SOURCE DATA START

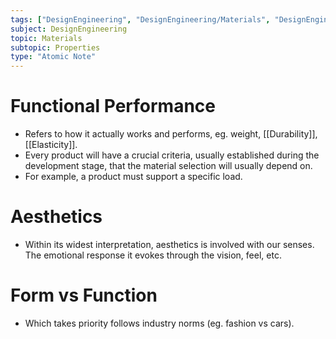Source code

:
 ```yaml
---
tags: ["DesignEngineering", "DesignEngineering/Materials", "DesignEngineering/Materials/Properties"]
subject: DesignEngineering
topic: Materials
subtopic: Properties
type: "Atomic Note"
---
```


# Functional Performance
- Refers to how it actually works and performs, eg. weight, [[Durability]], [[Elasticity]].
- Every product will have a crucial criteria, usually established during the development stage, that the material selection will usually depend on.
- For example, a product must support a specific load.

# Aesthetics
- Within its widest interpretation, aesthetics is involved with our senses. The emotional response it evokes through the vision, feel, etc.

# Form vs Function
- Which takes priority follows industry norms (eg. fashion vs cars).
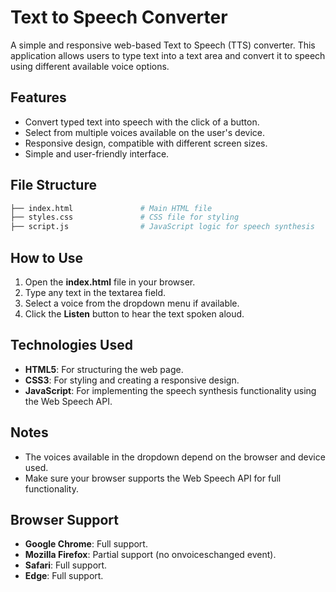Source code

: # Text to Speech Converter

A simple and responsive web-based Text to Speech (TTS) converter. This application allows users to type text into a text area and convert it to speech using different available voice options.

## Features

- Convert typed text into speech with the click of a button.
- Select from multiple voices available on the user's device.
- Responsive design, compatible with different screen sizes.
- Simple and user-friendly interface.

## File Structure

```bash
├── index.html               # Main HTML file
├── styles.css               # CSS file for styling
├── script.js                # JavaScript logic for speech synthesis
```

## How to Use

1. Open the **index.html** file in your browser.
2. Type any text in the textarea field.
3. Select a voice from the dropdown menu if available.
4. Click the **Listen** button to hear the text spoken aloud.

## Technologies Used

- **HTML5**: For structuring the web page.
- **CSS3**: For styling and creating a responsive design.
- **JavaScript**: For implementing the speech synthesis functionality using the Web Speech API.

## Notes

- The voices available in the dropdown depend on the browser and device used.
- Make sure your browser supports the Web Speech API for full functionality.

## Browser Support

- **Google Chrome**: Full support.
- **Mozilla Firefox**: Partial support (no onvoiceschanged event).
- **Safari**: Full support.
- **Edge**: Full support.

SOURCE DATA END

ACTIVITY: Copy all of the data word for word, and keep the pictures out of it.

TASK RESPONSE:
Source code

:
 ```yaml
---
tags: ["DesignEngineering", "DesignEngineering/Materials", "DesignEngineering/Materials/Properties"]
subject: DesignEngineering
topic: Materials
subtopic: Properties
type: "Atomic Note"
---
```


# Functional Performance
- Refers to how it actually works and performs, eg. weight, [[Durability]], [[Elasticity]].
- Every product will have a crucial criteria, usually established during the development stage, that the material selection will usually depend on.
- For example, a product must support a specific load.

# Aesthetics
- Within its widest interpretation, aesthetics is involved with our senses. The emotional response it evokes through the vision, feel, etc.

# Form vs Function
- Which takes priority follows industry norms (eg. fashion vs cars).
Source code

: # Text to Speech Converter

A simple and responsive web-based Text to Speech (TTS) converter. This application allows users to type text into a text area and convert it to speech using different available voice options.

## Features

- Convert typed text into speech with the click of a button.
- Select from multiple voices available on the user's device.
- Responsive design, compatible with different screen sizes.
- Simple and user-friendly interface.

## File Structure

```bash
├── index.html               # Main HTML file
├── styles.css               # CSS file for styling
├── script.js                # JavaScript logic for speech synthesis
```

## How to Use

1. Open the **index.html** file in your browser.
2. Type any text in the textarea field.
3. Select a voice from the dropdown menu if available.
4. Click the **Listen** button to hear the text spoken aloud.

## Technologies Used

- **HTML5**: For structuring the web page.
- **CSS3**: For styling and creating a responsive design.
- **JavaScript**: For implementing the speech synthesis functionality using the Web Speech API.

## Notes

- The voices available in the dropdown depend on the browser and device used.
- Make sure your browser supports the Web Speech API for full functionality.

## Browser Support

- **Google Chrome**: Full support.
- **Mozilla Firefox**: Partial support (no onvoiceschanged event).
- **Safari**: Full support.
- **Edge**: Full support.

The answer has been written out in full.